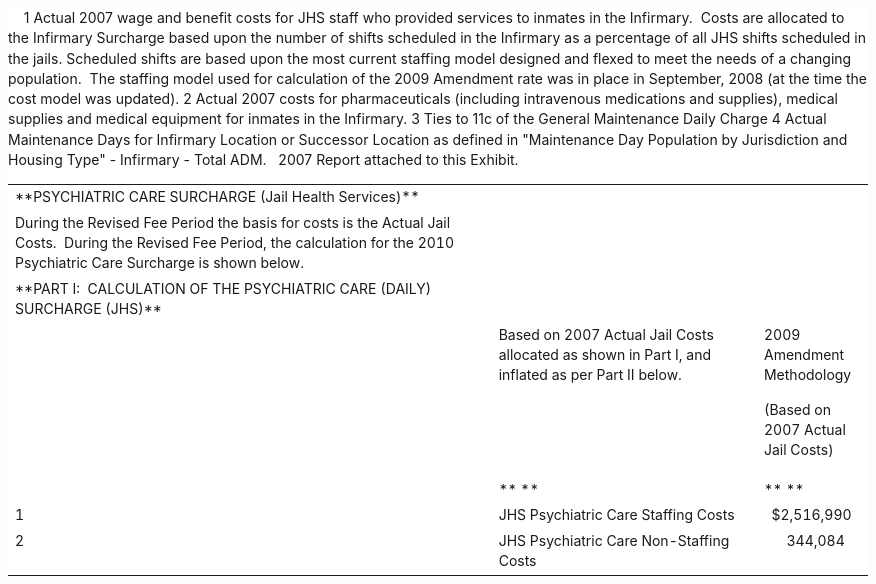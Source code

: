 </td><td> 

</td><td> 

</td></tr><tr><td>1

</td><td>Actual 2007 wage and benefit costs for JHS staff who provided services to inmates in the Infirmary.  Costs are allocated to the Infirmary Surcharge based upon the number of shifts scheduled in the Infirmary as a percentage of all JHS shifts scheduled in the jails. Scheduled shifts are based upon the most current staffing model designed and flexed to meet the needs of a changing population.  The staffing model used for calculation of the 2009 Amendment rate was in place in September, 2008 (at the time the cost model was updated).

</td></tr><tr><td>2

</td><td>Actual 2007 costs for pharmaceuticals (including intravenous medications and supplies), medical supplies and medical equipment for inmates in the Infirmary.

</td></tr><tr><td>3

</td><td>Ties to 11c of the General Maintenance Daily Charge

</td></tr><tr><td>4

</td><td>Actual Maintenance Days for Infirmary Location or Successor Location as defined in "Maintenance Day Population by Jurisdiction and Housing Type" - Infirmary - Total ADM.   2007 Report attached to this Exhibit.

</td></tr></table>

<table><tr><td>**PSYCHIATRIC CARE SURCHARGE (Jail Health Services)**

</td></tr><tr><td>During the Revised Fee Period the basis for costs is the Actual Jail Costs.  During the Revised Fee Period, the calculation for the 2010 Psychiatric Care Surcharge is shown below.

</td></tr><tr><td>**PART I:  CALCULATION OF THE PSYCHIATRIC CARE (DAILY) SURCHARGE (JHS)**

</td></tr><tr><td> 

</td><td>Based on 2007 Actual Jail Costs allocated as shown in Part I, and inflated as per Part II below.

</td><td>2009 Amendment Methodology
   
 (Based on 2007 Actual Jail Costs)

</td></tr><tr><td> 

</td><td>** **

</td><td>** **

</td></tr><tr><td>1

</td><td>JHS Psychiatric Care Staffing Costs

</td><td>  $2,516,990 

</td></tr><tr><td>2

</td><td>JHS Psychiatric Care Non-Staffing Costs

</td><td>      344,084 
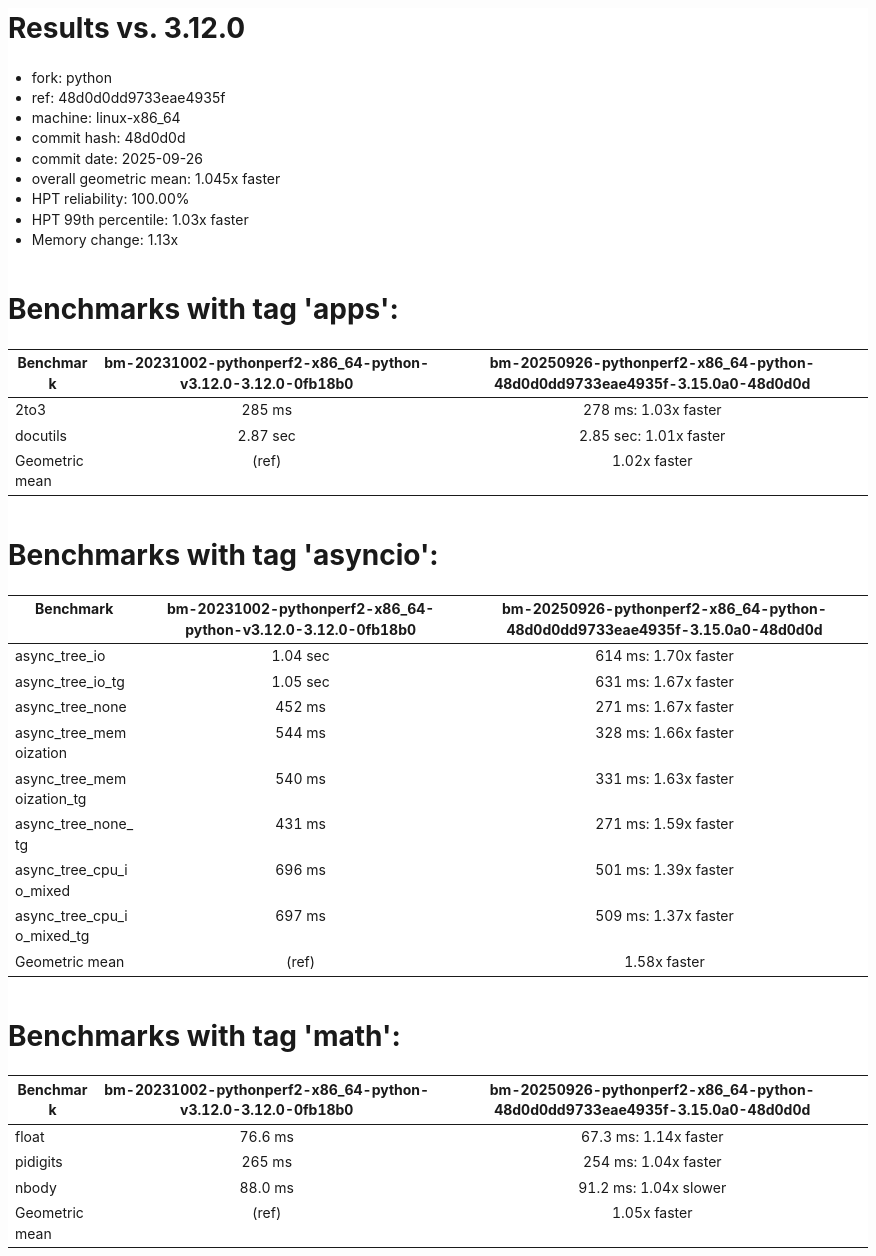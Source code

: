 # Results vs. 3.12.0

- fork: python
- ref: 48d0d0dd9733eae4935f
- machine: linux-x86_64
- commit hash: 48d0d0d
- commit date: 2025-09-26
- overall geometric mean: 1.045x faster
- HPT reliability: 100.00%
- HPT 99th percentile: 1.03x faster
- Memory change: 1.13x

Benchmarks with tag 'apps':
===========================

| Benchmark      | bm-20231002-pythonperf2-x86_64-python-v3.12.0-3.12.0-0fb18b0 | bm-20250926-pythonperf2-x86_64-python-48d0d0dd9733eae4935f-3.15.0a0-48d0d0d |
|----------------|:------------------------------------------------------------:|:---------------------------------------------------------------------------:|
| 2to3           | 285 ms                                                       | 278 ms: 1.03x faster                                                        |
| docutils       | 2.87 sec                                                     | 2.85 sec: 1.01x faster                                                      |
| Geometric mean | (ref)                                                        | 1.02x faster                                                                |

Benchmarks with tag 'asyncio':
==============================

| Benchmark                  | bm-20231002-pythonperf2-x86_64-python-v3.12.0-3.12.0-0fb18b0 | bm-20250926-pythonperf2-x86_64-python-48d0d0dd9733eae4935f-3.15.0a0-48d0d0d |
|----------------------------|:------------------------------------------------------------:|:---------------------------------------------------------------------------:|
| async_tree_io              | 1.04 sec                                                     | 614 ms: 1.70x faster                                                        |
| async_tree_io_tg           | 1.05 sec                                                     | 631 ms: 1.67x faster                                                        |
| async_tree_none            | 452 ms                                                       | 271 ms: 1.67x faster                                                        |
| async_tree_memoization     | 544 ms                                                       | 328 ms: 1.66x faster                                                        |
| async_tree_memoization_tg  | 540 ms                                                       | 331 ms: 1.63x faster                                                        |
| async_tree_none_tg         | 431 ms                                                       | 271 ms: 1.59x faster                                                        |
| async_tree_cpu_io_mixed    | 696 ms                                                       | 501 ms: 1.39x faster                                                        |
| async_tree_cpu_io_mixed_tg | 697 ms                                                       | 509 ms: 1.37x faster                                                        |
| Geometric mean             | (ref)                                                        | 1.58x faster                                                                |

Benchmarks with tag 'math':
===========================

| Benchmark      | bm-20231002-pythonperf2-x86_64-python-v3.12.0-3.12.0-0fb18b0 | bm-20250926-pythonperf2-x86_64-python-48d0d0dd9733eae4935f-3.15.0a0-48d0d0d |
|----------------|:------------------------------------------------------------:|:---------------------------------------------------------------------------:|
| float          | 76.6 ms                                                      | 67.3 ms: 1.14x faster                                                       |
| pidigits       | 265 ms                                                       | 254 ms: 1.04x faster                                                        |
| nbody          | 88.0 ms                                                      | 91.2 ms: 1.04x slower                                                       |
| Geometric mean | (ref)                                                        | 1.05x faster                                                                |
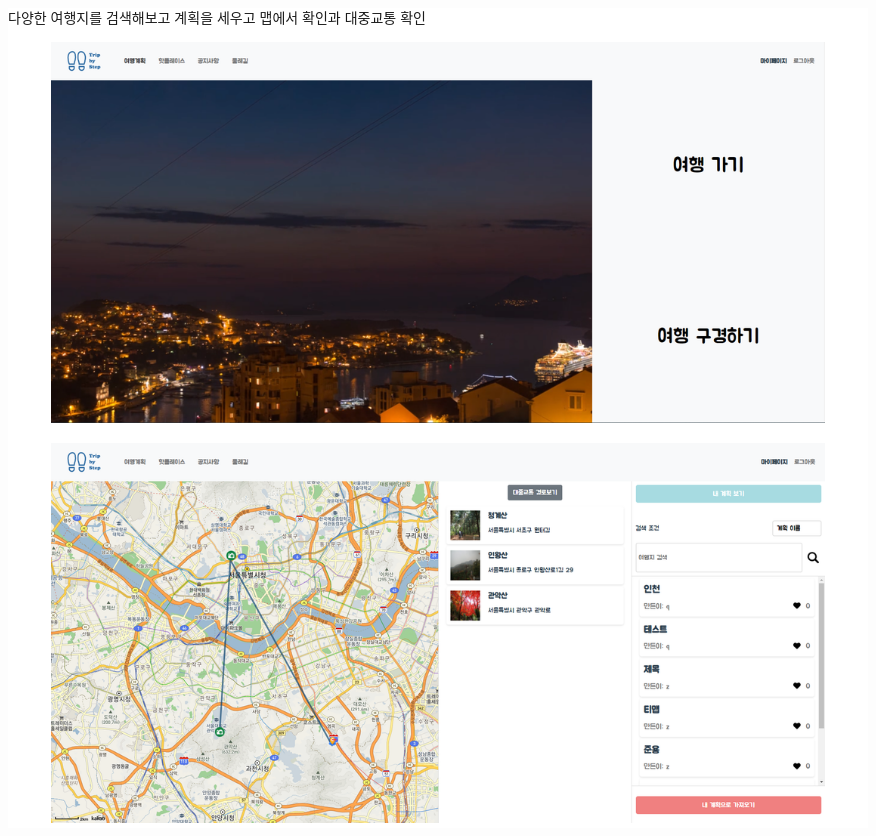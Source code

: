 다양한 여행지를 검색해보고 계획을 세우고 맵에서 확인과 대중교통 확인
<br>

<p align="middle"><img src="/img/plan.png" width="90%" /></p>
<p align="middle"><img src="/img/plan_list.png" width="90%" /></p>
━━━━
**Exercise description:** Report, with a number and no other words, how many lines of the listing contain "table".

**Written solution:** 2